Am I being unreasonable in expecting those without kids to remember the time and effort that goes into preparations for them?  Should I just suck it up and continue juggling without complaint, or should I continue to remind people when they forget that it is more work and effort and some consideration is appreciated?

6 comments

  1. Well first. you are a MAD BLOGGER THIS WEEK!!! WOW! good for you.

    The first case, if they hadn’t know you were bringing the kids, then yeah i guess, but something that can be described as a “sketchy bar” doesn’t seem like the best place to catch up with old friends. Honestly, it seems like you pushed and the evening ended up better!

    The 2nd, that is something that should have been known ahead of time. Especially in this time of conservation, for Z to leave work and then possibly have to go all the way back in to finish something that was not VITAL, seems a little wasteful.

    Yes having kids is a choice, and yes its a big choice, but friends and employers know you made that choice and should not be unreasonable. Which usually, they aren’t. But those examples, so close together, really grind on ya :)


  2. Right there with you Sara!! Kids are a choice but “HELLO” give us a break…most of the “kidless” people are quite frankly annoying in my book…they couldn’t hack a day in our shoes!! (I don’t mean those understanding “Kid less” people..I wish I has more of those friends to help me:)

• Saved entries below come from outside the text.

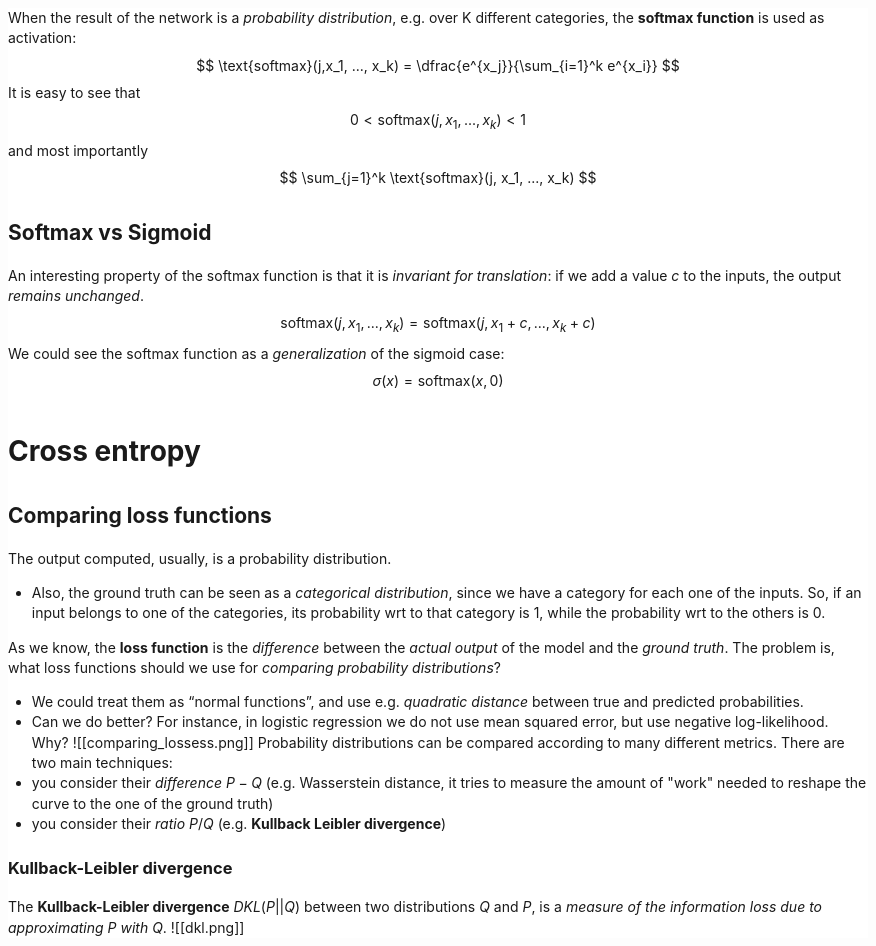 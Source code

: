 When the result of the network is a _probability distribution_, e.g. over K different categories, the __softmax function__ is used as activation:
$$
\text{softmax}(j,x_1, ..., x_k) = \dfrac{e^{x_j}}{\sum_{i=1}^k e^{x_i}}
$$
It is easy to see that 
$$
0 < \text{softmax}(j, x_1, ..., x_k) < 1
$$
and most importantly 
$$
\sum_{j=1}^k \text{softmax}(j, x_1, ..., x_k)
$$

## Softmax vs Sigmoid
An interesting property of the softmax function is that it is _invariant for translation_: if we add  a value $c$ to the inputs, the output _remains unchanged_. 
$$
\text{softmax}(j,x_1, ..., x_k) = \text{softmax}(j,x_1 + c, ..., x_k + c)
$$
We could see the softmax function as a _generalization_ of the sigmoid case:
$$
σ(x) = \text{softmax}(x, 0)
$$

# Cross entropy

## Comparing loss functions
The output computed, usually, is a probability distribution. 
- Also, the ground truth can be seen as a _categorical distribution_, since we have a category for each one of the inputs. So, if an input belongs to one of the categories, its probability wrt to that category is 1, while the probability wrt to the others is 0.  

As we know, the __loss function__ is the _difference_ between the _actual output_ of the model and the _ground truth_. The problem is, what loss functions should we use for _comparing probability distributions_?
- We could treat them as “normal functions”, and use e.g. _quadratic distance_ between true and predicted probabilities.
- Can we do better? For instance, in logistic regression we do not use mean squared error, but use negative log-likelihood. Why?
![[comparing_lossess.png]]
Probability distributions can be compared according to many different metrics. There are two main techniques: 
- you consider their _difference_ $P - Q$ (e.g. Wasserstein distance, it tries to measure the amount of "work" needed to reshape the curve to the one of the ground truth) 
- you consider their _ratio_ $P/Q$ (e.g. __Kullback Leibler divergence__)

### Kullback-Leibler divergence
The __Kullback-Leibler divergence__ $DKL(P||Q)$ between two distributions $Q$ and $P$, is a _measure of the information loss due to approximating $P$ with $Q$_. 
![[dkl.png]]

  3. It’s not even a case of not realising that you have to juggle time with military precision when you have kids. The simple act of causing you to change plans at the last minute is rude, regardless of whether you have kids or not. I always got annoyed when people dumped things on me at the last moment before I had kids. Now I have kids my annoyance is multiplied.
    I always make it a point to give other people at least 24 hours notice (although if I can help it then I will give them at least 48 hours). It’s common courtesy.
    So no you are not being unreasonable in any way, shape or form.

    Phew that was a bit of a rant ;-)


  4. Ok, I’m going to register my two cents here … none of us knew you were planning on joining us at all, nevermind with kids. That sketchy bar regardless of how sketchy was our hangout for at least 2 nights a week before our friend moved to California, and thus was a natural choice for us to want to visit again while he was home. We have friends there, and get treated pretty well when it comes to the bill at the end of the night, whereas at fosters we pay an arm and a leg. Up until we went to walk out of the office, we hadn’t announced where we’d be going, so I’m not sure why you assumed it would be Fosters.

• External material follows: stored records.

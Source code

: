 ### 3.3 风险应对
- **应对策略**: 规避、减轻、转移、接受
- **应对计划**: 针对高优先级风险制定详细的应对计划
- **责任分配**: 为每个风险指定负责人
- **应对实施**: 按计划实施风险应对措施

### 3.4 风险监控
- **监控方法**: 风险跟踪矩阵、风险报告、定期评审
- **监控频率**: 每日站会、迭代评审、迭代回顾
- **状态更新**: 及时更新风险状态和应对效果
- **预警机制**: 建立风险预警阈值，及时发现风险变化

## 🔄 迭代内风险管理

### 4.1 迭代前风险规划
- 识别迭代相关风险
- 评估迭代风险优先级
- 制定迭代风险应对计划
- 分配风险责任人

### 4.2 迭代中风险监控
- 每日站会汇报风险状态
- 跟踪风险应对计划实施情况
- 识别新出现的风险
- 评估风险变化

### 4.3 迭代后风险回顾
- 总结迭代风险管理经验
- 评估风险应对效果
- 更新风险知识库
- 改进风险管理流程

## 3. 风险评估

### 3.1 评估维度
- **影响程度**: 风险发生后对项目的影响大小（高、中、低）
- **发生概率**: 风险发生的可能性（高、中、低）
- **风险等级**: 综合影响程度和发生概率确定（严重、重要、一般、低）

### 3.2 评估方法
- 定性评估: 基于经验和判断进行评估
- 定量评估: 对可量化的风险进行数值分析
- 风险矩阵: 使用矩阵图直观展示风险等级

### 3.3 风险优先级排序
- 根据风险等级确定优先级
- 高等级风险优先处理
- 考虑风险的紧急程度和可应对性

    If everything had gone down as you had said and we had known the kids were coming, and had said we were going to the kid friendly place, then yes, we would have been total a*holes to change our mind at the last minute. But since that was not the case, I don’t think you have a leg to stand on, and the “snarky” email was a bit rude given the situation.


  5. Thank you Al for perfectly highlighting the rift between families with small kids and those without small kids. I’m trying, you’re sort of trying, but in the end it still doesn’t work. To you, the plans were nebulous and up in the air until the last minute, because they could be. To me, it was something that I had been planning on and looking forward to for four days. Something I had carefully prepared and planned, and my only opportunity to spend time with friends outside of my home in two months with no hope of another night out in the foreseeable future. From my perspective, the last minute change in my evening had me fighting back tears at my desk at the end of the day. But, trying to maintain relationships this way is a lot of work. Perhaps I should just concede and say, see you in 18 years…

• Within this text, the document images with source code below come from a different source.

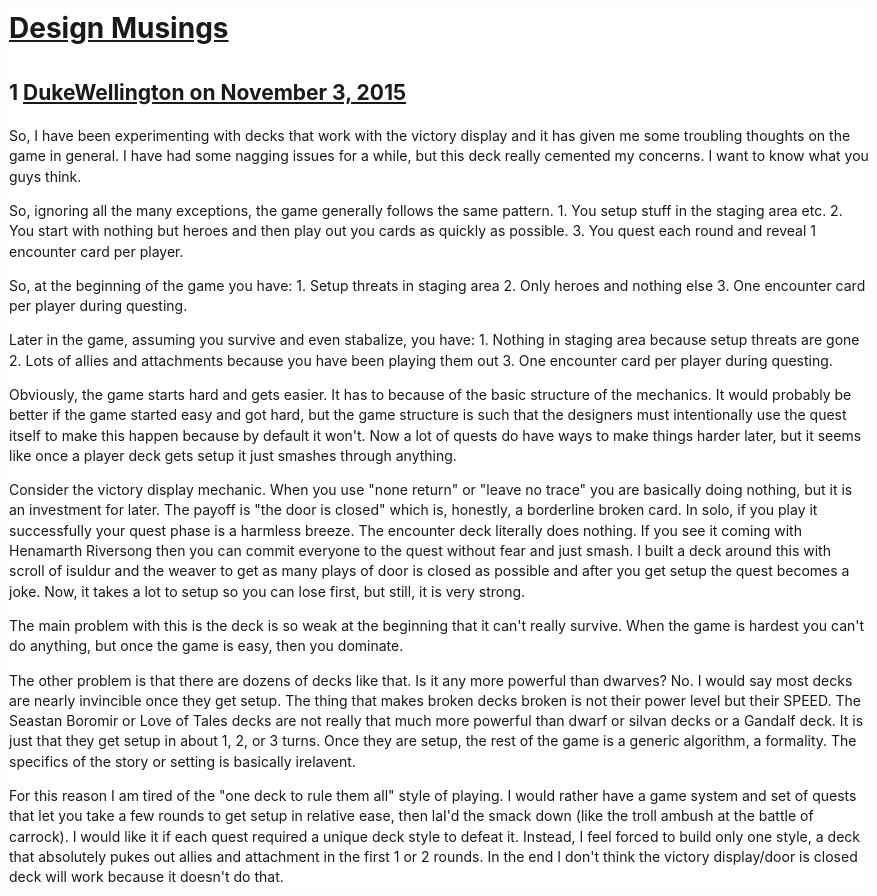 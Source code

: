 # [Design Musings](https://community.fantasyflightgames.com/topic/192753-design-musings/)

## 1 [DukeWellington on November 3, 2015](https://community.fantasyflightgames.com/topic/192753-design-musings/?do=findComment&comment=1877128)

So, I have been experimenting with decks that work with the victory display and it has given me some troubling thoughts on the game in general. I have had some nagging issues for a while, but this deck really cemented my concerns. I want to know what you guys think.

So, ignoring all the many exceptions, the game generally follows the same pattern. 1. You setup stuff in the staging area etc. 2. You start with nothing but heroes and then play out you cards as quickly as possible. 3. You quest each round and reveal 1 encounter card per player.

So, at the beginning of the game you have: 1. Setup threats in staging area 2. Only heroes and nothing else 3. One encounter card per player during questing.

Later in the game, assuming you survive and even stabalize, you have: 1. Nothing in staging area because setup threats are gone 2. Lots of allies and attachments because you have been playing them out 3. One encounter card per player during questing.

Obviously, the game starts hard and gets easier. It has to because of the basic structure of the mechanics. It would probably be better if the game started easy and got hard, but the game structure is such that the designers must intentionally use the quest itself to make this happen because by default it won't. Now a lot of quests do have ways to make things harder later, but it seems like once a player deck gets setup it just smashes through anything.

Consider the victory display mechanic. When you use "none return" or "leave no trace" you are basically doing nothing, but it is an investment for later. The payoff is "the door is closed" which is, honestly, a borderline broken card. In solo, if you play it successfully your quest phase is a harmless breeze. The encounter deck literally does nothing. If you see it coming with Henamarth Riversong then you can commit everyone to the quest without fear and just smash. I built a deck around this with scroll of isuldur and the weaver to get as many plays of door is closed as possible and after you get setup the quest becomes a joke. Now, it takes a lot to setup so you can lose first, but still, it is very strong.

The main problem with this is the deck is so weak at the beginning that it can't really survive. When the game is hardest you can't do anything, but once the game is easy, then you dominate.

The other problem is that there are dozens of decks like that. Is it any more powerful than dwarves? No. I would say most decks are nearly invincible once they get setup. The thing that makes broken decks broken is not their power level but their SPEED. The Seastan Boromir or Love of Tales decks are not really that much more powerful than dwarf or silvan decks or a Gandalf deck. It is just that they get setup in about 1, 2, or 3 turns. Once they are setup, the rest of the game is a generic algorithm, a formality. The specifics of the story or setting is basically irelavent.

For this reason I am tired of the "one deck to rule them all" style of playing. I would rather have a game system and set of quests that let you take a few rounds to get setup in relative ease, then laI'd the smack down (like the troll ambush at the battle of carrock). I would like it if each quest required a unique deck style to defeat it. Instead, I feel forced to build only one style, a deck that absolutely pukes out allies and attachment in the first 1 or 2 rounds. In the end I don't think the victory display/door is closed deck will work because it doesn't do that.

  6. see, I think you’re missing the point of my last post. If in your planning, you had said to us that you were interested in attending, and would be bringing the kids, we would have picked an appropriate location ahead of time and all this would have been avoided. But since we didn’t know, we didn’t realize we were throwing a kink in your plans. It certainly wasn’t intentional, and I hope you don’t think it was.